Supermarket peeves

Supermarket peeves: I have lots.
But today I'll leave you with just the one.

Everyone must be familiar with those plastic dividers people put on the conveyor belt to keep their shopping apart?

Ok. About a decade ago those things weren't in existence here. Which was awkward. 'That bread isn't mine, it must have slided over' and stuff.

But now they are everywhere. Joy.

BUT: People now expect you to put one of those things immediately after you've put the shopping on the conveyor belt. No delay permitted. It has to be done in the same flow of the cart-emptying business.
Usually the belt is so long and the dividers scarce you can't reach one from where you're standing in the queue.

So the person behind you is getting all stressed out because he/she doesn't want to have the shopping mixed up with yours and is holding off putting stuff on the belt al long as you haven't put down the divider.
And so this huge gap empty space emerges behind your shopping, like it has lepra or something.

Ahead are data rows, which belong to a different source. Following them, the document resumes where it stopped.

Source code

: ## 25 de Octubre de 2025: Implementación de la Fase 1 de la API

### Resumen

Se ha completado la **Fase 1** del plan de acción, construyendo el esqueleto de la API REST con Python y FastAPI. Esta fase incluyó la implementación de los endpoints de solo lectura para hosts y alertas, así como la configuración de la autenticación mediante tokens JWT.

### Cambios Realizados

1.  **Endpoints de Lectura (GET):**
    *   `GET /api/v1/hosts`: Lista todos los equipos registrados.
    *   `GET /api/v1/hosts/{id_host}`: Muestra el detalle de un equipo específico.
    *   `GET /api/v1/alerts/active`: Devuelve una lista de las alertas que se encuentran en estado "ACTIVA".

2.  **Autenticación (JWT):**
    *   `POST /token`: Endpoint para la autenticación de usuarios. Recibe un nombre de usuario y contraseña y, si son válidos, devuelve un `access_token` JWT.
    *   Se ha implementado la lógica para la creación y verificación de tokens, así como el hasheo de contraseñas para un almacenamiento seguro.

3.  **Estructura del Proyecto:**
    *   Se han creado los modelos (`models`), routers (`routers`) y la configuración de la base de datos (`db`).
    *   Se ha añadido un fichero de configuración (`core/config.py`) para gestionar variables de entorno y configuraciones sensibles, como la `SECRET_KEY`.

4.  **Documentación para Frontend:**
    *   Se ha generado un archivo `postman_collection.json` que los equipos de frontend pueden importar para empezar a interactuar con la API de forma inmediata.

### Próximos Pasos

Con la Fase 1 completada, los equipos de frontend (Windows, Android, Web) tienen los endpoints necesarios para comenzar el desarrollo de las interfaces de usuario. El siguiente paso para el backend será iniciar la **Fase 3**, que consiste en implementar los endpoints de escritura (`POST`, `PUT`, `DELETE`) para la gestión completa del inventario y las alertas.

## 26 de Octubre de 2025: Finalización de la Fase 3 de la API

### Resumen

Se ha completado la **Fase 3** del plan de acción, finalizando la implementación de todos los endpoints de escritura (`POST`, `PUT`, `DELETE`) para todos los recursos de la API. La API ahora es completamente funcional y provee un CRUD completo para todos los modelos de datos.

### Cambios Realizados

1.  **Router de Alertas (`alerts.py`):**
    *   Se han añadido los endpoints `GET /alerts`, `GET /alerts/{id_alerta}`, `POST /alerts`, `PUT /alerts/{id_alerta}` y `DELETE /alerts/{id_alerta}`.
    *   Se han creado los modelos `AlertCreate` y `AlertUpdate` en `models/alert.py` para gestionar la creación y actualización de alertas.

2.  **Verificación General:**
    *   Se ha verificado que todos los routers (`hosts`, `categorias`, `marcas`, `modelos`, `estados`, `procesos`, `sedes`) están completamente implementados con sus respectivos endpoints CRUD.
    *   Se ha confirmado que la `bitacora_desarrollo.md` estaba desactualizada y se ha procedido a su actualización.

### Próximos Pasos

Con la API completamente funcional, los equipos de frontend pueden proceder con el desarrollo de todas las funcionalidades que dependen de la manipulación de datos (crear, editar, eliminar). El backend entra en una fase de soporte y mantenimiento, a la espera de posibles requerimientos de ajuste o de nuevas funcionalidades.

You are considered an asocial person if you do not put down the divider. You, being in front of the other person, have to fulfill your altruistic duty.

ALSO (ok, this is the second peeve): supermarket etiquette requires you say thank you and nod politely to the person in front of you putting down the divider. As if your shopping has been gracefully saved the embarrassment of being added to someone else's bill.

Gah. I need to go down the shops again today. Do not want.